(Stored data entries)
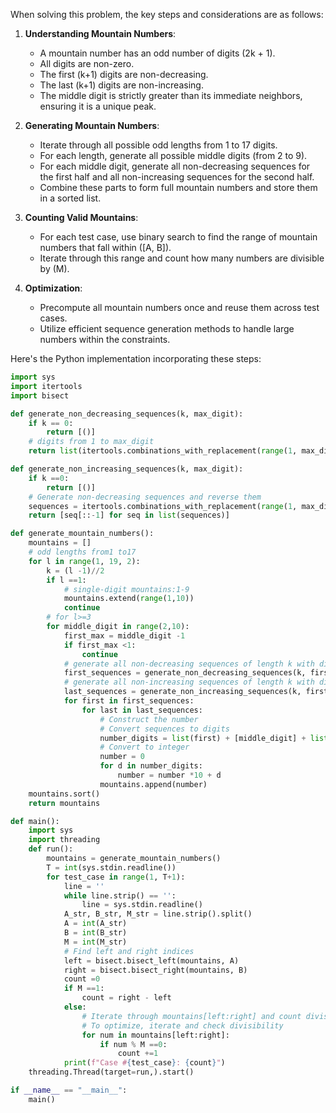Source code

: When solving this problem, the key steps and considerations are as follows:

1. **Understanding Mountain Numbers**: 
   - A mountain number has an odd number of digits \(2k + 1\).
   - All digits are non-zero.
   - The first \(k+1\) digits are non-decreasing.
   - The last \(k+1\) digits are non-increasing.
   - The middle digit is strictly greater than its immediate neighbors, ensuring it is a unique peak.

2. **Generating Mountain Numbers**:
   - Iterate through all possible odd lengths from 1 to 17 digits.
   - For each length, generate all possible middle digits (from 2 to 9).
   - For each middle digit, generate all non-decreasing sequences for the first half and all non-increasing sequences for the second half.
   - Combine these parts to form full mountain numbers and store them in a sorted list.

3. **Counting Valid Mountains**:
   - For each test case, use binary search to find the range of mountain numbers that fall within \([A, B]\).
   - Iterate through this range and count how many numbers are divisible by \(M\).

4. **Optimization**:
   - Precompute all mountain numbers once and reuse them across test cases.
   - Utilize efficient sequence generation methods to handle large numbers within the constraints.

Here's the Python implementation incorporating these steps:

```python
import sys
import itertools
import bisect

def generate_non_decreasing_sequences(k, max_digit):
    if k == 0:
        return [()]
    # digits from 1 to max_digit
    return list(itertools.combinations_with_replacement(range(1, max_digit +1), k))

def generate_non_increasing_sequences(k, max_digit):
    if k ==0:
        return [()]
    # Generate non-decreasing sequences and reverse them
    sequences = itertools.combinations_with_replacement(range(1, max_digit +1), k)
    return [seq[::-1] for seq in list(sequences)]

def generate_mountain_numbers():
    mountains = []
    # odd lengths from1 to17
    for l in range(1, 19, 2):
        k = (l -1)//2
        if l ==1:
            # single-digit mountains:1-9
            mountains.extend(range(1,10))
            continue
        # for l>=3
        for middle_digit in range(2,10):
            first_max = middle_digit -1
            if first_max <1:
                continue
            # generate all non-decreasing sequences of length k with digits 1 to first_max
            first_sequences = generate_non_decreasing_sequences(k, first_max)
            # generate all non-increasing sequences of length k with digits 1 to first_max
            last_sequences = generate_non_increasing_sequences(k, first_max)
            for first in first_sequences:
                for last in last_sequences:
                    # Construct the number
                    # Convert sequences to digits
                    number_digits = list(first) + [middle_digit] + list(last)
                    # Convert to integer
                    number = 0
                    for d in number_digits:
                        number = number *10 + d
                    mountains.append(number)
    mountains.sort()
    return mountains

def main():
    import sys
    import threading
    def run():
        mountains = generate_mountain_numbers()
        T = int(sys.stdin.readline())
        for test_case in range(1, T+1):
            line = ''
            while line.strip() == '':
                line = sys.stdin.readline()
            A_str, B_str, M_str = line.strip().split()
            A = int(A_str)
            B = int(B_str)
            M = int(M_str)
            # Find left and right indices
            left = bisect.bisect_left(mountains, A)
            right = bisect.bisect_right(mountains, B)
            count =0
            if M ==1:
                count = right - left
            else:
                # Iterate through mountains[left:right] and count divisible by M
                # To optimize, iterate and check divisibility
                for num in mountains[left:right]:
                    if num % M ==0:
                        count +=1
            print(f"Case #{test_case}: {count}")
    threading.Thread(target=run,).start()

if __name__ == "__main__":
    main()
```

• TASK DETAILS: Pictures aside, return all the entries above exactly.

• ANSWER TO THIS EXERCISE:
Source code

: When solving this problem, the key steps and considerations are as follows:

1. **Understanding Mountain Numbers**: 
   - A mountain number has an odd number of digits \(2k + 1\).
   - All digits are non-zero.
   - The first \(k+1\) digits are non-decreasing.
   - The last \(k+1\) digits are non-increasing.
   - The middle digit is strictly greater than its immediate neighbors, ensuring it is a unique peak.

2. **Generating Mountain Numbers**:
   - Iterate through all possible odd lengths from 1 to 17 digits.
   - For each length, generate all possible middle digits (from 2 to 9).
   - For each middle digit, generate all non-decreasing sequences for the first half and all non-increasing sequences for the second half.
   - Combine these parts to form full mountain numbers and store them in a sorted list.

3. **Counting Valid Mountains**:
   - For each test case, use binary search to find the range of mountain numbers that fall within \([A, B]\).
   - Iterate through this range and count how many numbers are divisible by \(M\).

4. **Optimization**:
   - Precompute all mountain numbers once and reuse them across test cases.
   - Utilize efficient sequence generation methods to handle large numbers within the constraints.

Here's the Python implementation incorporating these steps:

```python
import sys
import itertools
import bisect

def generate_non_decreasing_sequences(k, max_digit):
    if k == 0:
        return [()]
    # digits from 1 to max_digit
    return list(itertools.combinations_with_replacement(range(1, max_digit +1), k))

def generate_non_increasing_sequences(k, max_digit):
    if k ==0:
        return [()]
    # Generate non-decreasing sequences and reverse them
    sequences = itertools.combinations_with_replacement(range(1, max_digit +1), k)
    return [seq[::-1] for seq in list(sequences)]

def generate_mountain_numbers():
    mountains = []
    # odd lengths from1 to17
    for l in range(1, 19, 2):
        k = (l -1)//2
        if l ==1:
            # single-digit mountains:1-9
            mountains.extend(range(1,10))
            continue
        # for l>=3
        for middle_digit in range(2,10):
            first_max = middle_digit -1
            if first_max <1:
                continue
            # generate all non-decreasing sequences of length k with digits 1 to first_max
            first_sequences = generate_non_decreasing_sequences(k, first_max)
            # generate all non-increasing sequences of length k with digits 1 to first_max
            last_sequences = generate_non_increasing_sequences(k, first_max)
            for first in first_sequences:
                for last in last_sequences:
                    # Construct the number
                    # Convert sequences to digits
                    number_digits = list(first) + [middle_digit] + list(last)
                    # Convert to integer
                    number = 0
                    for d in number_digits:
                        number = number *10 + d
                    mountains.append(number)
    mountains.sort()
    return mountains

def main():
    import sys
    import threading
    def run():
        mountains = generate_mountain_numbers()
        T = int(sys.stdin.readline())
        for test_case in range(1, T+1):
            line = ''
            while line.strip() == '':
                line = sys.stdin.readline()
            A_str, B_str, M_str = line.strip().split()
            A = int(A_str)
            B = int(B_str)
            M = int(M_str)
            # Find left and right indices
            left = bisect.bisect_left(mountains, A)
            right = bisect.bisect_right(mountains, B)
            count =0
            if M ==1:
                count = right - left
            else:
                # Iterate through mountains[left:right] and count divisible by M
                # To optimize, iterate and check divisibility
                for num in mountains[left:right]:
                    if num % M ==0:
                        count +=1
            print(f"Case #{test_case}: {count}")
    threading.Thread(target=run,).start()

if __name__ == "__main__":
    main()
```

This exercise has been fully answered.